Well, you get what you pay for, I guess.
I’ve always had mixed feelings about Michael Moore’s work. I liked Sicko, The Awful Truth and Bowling for Columbine, and I was ok with Fahrenheit 9/11.
But Slacker Uprising doesn’t explain any issue. It doesn’t argue any point. It doesn’t actually try to change anything, despite Moore’s pleas that the film be screened before the election. It’s just a bunch of videos of stump speeches pieced together with a bunch of videos of artists performing protest songs. This review from the Ann Arbor News explains it pretty well.
There are some interesting parts, about how Republicans attempted to stop the speeches, offered money to get student unions to cancel them, and even showed up, chanted and prayed out loud while Moore was speaking, but there’s already a documentary about that.

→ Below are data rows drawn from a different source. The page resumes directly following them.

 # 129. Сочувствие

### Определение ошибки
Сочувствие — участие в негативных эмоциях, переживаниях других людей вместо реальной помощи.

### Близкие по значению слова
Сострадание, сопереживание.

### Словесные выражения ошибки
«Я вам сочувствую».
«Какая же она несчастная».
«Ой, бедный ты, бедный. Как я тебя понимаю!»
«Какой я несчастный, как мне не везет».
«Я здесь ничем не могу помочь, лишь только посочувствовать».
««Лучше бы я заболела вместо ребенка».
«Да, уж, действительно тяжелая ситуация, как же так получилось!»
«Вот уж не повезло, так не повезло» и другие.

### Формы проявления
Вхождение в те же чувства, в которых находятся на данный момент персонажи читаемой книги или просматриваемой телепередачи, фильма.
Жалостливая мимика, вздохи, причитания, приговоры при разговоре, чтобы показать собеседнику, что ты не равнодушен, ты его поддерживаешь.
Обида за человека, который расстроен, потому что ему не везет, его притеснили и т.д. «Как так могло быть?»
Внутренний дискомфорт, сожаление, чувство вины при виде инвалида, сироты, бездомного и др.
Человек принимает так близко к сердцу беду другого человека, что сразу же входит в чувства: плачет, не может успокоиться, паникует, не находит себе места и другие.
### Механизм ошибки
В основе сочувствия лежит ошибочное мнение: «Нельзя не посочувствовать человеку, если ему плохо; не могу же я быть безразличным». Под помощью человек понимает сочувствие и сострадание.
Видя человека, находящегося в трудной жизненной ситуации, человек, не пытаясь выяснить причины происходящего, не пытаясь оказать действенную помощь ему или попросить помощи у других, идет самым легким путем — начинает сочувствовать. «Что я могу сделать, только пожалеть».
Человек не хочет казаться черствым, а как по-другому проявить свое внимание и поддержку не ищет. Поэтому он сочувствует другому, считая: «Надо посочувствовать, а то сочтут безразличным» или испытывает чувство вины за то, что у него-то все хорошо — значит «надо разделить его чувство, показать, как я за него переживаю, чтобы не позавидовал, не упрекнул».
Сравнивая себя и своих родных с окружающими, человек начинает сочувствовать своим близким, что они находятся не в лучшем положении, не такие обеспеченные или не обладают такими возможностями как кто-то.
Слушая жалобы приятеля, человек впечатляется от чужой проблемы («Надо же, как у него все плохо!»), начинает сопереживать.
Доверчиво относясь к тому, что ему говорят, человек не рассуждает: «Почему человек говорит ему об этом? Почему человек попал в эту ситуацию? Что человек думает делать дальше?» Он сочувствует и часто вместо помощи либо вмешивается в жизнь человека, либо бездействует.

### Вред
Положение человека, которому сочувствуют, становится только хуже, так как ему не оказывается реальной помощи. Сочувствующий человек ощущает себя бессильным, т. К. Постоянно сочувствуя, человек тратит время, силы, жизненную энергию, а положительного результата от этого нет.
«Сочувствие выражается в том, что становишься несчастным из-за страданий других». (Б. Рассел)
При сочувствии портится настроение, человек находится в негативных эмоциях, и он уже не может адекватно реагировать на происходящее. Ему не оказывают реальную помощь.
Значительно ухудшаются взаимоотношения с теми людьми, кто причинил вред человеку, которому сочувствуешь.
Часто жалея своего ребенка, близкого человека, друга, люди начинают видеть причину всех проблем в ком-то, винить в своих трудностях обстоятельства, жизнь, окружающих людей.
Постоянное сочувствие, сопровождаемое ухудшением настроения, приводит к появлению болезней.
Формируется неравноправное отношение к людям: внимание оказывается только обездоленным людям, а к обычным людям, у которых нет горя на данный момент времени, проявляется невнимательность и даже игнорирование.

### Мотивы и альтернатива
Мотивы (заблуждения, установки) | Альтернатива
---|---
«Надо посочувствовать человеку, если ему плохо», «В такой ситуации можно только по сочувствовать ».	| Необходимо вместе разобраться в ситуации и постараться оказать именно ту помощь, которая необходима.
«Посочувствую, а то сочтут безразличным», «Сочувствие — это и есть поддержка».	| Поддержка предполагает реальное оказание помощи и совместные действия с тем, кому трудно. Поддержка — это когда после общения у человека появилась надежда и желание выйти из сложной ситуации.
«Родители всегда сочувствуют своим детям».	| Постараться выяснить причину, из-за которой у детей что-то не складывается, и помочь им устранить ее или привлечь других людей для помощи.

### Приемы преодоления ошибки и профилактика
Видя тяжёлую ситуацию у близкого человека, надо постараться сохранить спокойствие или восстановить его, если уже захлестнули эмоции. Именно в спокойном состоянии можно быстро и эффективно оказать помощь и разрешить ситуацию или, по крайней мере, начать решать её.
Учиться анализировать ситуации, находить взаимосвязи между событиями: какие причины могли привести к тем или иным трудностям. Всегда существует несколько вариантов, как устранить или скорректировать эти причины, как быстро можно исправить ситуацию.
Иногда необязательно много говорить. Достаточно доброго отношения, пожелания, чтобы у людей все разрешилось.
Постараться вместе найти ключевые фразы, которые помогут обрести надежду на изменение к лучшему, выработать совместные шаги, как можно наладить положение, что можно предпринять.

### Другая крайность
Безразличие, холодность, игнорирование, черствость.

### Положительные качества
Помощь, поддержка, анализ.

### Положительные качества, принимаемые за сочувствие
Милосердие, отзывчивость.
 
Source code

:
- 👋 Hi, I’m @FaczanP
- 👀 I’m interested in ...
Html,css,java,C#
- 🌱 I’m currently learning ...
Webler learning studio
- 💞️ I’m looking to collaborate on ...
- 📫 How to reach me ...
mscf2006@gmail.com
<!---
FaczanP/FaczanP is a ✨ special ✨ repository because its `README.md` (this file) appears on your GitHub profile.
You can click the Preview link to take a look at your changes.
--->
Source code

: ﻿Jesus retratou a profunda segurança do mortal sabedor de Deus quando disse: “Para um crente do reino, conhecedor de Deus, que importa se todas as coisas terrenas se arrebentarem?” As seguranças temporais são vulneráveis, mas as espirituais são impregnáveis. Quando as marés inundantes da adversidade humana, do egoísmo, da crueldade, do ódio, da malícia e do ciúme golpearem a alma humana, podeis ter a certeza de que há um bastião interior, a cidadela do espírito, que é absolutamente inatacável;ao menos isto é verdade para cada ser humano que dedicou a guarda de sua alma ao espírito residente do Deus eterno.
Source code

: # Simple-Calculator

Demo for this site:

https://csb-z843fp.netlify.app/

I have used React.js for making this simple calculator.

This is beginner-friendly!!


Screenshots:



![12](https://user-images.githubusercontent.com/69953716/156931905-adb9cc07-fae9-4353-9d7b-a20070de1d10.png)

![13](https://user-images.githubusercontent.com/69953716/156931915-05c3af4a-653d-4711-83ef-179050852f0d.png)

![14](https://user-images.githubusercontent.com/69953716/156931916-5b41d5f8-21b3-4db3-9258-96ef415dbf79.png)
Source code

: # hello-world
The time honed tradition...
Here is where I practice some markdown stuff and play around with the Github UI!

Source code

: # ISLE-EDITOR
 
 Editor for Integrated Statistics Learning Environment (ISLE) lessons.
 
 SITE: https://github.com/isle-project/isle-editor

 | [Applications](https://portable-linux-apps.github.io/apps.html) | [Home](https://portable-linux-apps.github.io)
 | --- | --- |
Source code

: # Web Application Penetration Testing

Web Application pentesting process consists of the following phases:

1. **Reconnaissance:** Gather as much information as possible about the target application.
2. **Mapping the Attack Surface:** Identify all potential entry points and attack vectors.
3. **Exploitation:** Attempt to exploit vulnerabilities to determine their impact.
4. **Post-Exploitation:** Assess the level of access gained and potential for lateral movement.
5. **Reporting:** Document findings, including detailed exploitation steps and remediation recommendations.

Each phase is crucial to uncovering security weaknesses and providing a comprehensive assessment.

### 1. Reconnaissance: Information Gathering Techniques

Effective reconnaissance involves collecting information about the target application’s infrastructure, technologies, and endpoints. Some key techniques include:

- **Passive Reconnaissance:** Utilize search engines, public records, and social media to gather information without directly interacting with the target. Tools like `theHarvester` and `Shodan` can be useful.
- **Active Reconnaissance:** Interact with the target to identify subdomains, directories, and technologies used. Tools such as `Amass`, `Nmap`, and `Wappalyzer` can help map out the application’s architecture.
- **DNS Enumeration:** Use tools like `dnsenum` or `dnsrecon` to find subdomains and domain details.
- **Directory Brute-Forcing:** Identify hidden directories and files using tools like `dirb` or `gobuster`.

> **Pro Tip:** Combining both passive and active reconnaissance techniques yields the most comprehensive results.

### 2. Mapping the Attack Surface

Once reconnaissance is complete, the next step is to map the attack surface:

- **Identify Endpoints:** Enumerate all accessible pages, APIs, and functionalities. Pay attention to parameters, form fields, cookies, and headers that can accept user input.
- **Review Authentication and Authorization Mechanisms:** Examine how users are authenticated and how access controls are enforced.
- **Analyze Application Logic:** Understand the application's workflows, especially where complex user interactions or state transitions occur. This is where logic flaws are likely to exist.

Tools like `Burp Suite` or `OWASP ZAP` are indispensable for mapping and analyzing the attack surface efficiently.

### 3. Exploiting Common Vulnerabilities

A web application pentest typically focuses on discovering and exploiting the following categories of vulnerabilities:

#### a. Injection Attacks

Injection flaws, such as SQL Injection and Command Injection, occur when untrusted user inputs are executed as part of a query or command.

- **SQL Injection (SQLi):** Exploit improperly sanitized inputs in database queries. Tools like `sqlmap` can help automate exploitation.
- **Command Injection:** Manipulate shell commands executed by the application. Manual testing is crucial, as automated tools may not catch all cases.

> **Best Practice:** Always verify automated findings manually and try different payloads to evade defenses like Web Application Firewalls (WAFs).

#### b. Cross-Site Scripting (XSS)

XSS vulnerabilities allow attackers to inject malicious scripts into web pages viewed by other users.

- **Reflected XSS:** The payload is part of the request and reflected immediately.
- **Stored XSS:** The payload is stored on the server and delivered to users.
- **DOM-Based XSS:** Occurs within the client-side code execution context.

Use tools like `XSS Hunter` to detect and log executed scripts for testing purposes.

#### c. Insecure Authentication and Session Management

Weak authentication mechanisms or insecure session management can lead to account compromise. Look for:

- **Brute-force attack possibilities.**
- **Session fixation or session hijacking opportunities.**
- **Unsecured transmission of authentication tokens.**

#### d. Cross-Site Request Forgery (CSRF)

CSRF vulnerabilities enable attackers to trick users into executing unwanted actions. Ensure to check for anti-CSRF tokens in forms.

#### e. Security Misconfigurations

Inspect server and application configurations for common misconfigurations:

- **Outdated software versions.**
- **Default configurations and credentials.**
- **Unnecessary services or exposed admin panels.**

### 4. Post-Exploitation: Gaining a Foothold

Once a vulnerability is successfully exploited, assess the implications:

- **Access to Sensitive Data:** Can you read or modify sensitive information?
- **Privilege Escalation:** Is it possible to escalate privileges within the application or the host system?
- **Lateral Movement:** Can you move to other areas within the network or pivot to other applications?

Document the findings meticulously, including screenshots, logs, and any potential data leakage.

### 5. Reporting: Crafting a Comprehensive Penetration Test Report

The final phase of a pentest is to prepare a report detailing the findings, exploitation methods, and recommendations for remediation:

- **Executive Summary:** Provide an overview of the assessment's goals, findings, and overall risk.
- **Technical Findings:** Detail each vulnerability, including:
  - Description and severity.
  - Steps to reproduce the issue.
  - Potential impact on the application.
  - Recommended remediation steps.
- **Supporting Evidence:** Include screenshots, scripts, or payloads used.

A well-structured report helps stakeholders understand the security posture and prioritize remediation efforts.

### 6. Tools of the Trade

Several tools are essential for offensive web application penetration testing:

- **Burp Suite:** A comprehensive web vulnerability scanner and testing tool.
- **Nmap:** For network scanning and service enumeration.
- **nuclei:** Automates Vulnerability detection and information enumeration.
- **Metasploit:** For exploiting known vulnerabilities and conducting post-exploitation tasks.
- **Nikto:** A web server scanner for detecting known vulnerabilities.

For those used to Moore’s passionate, personal arguments about political issues, you’ll be disappointed. He doesn’t even narrate the movie. Instead, you just hear him speaking to the converted, to the point where the hyperpartisanship of those audiences might turn you off from voting for Democrats.
Michael Moore chanting “one more day” isn’t entertaining, moving, inspiring or educational. And it’s not worth watching.
Mmmmm we didn’t watch the same doc I think.
Nobody was singing in your video?
it was just a tiny part of the Doc. But for a free doc I wasn’t expecting big production values.
Hence “you get what you pay for”
Sort of, but the message was still there.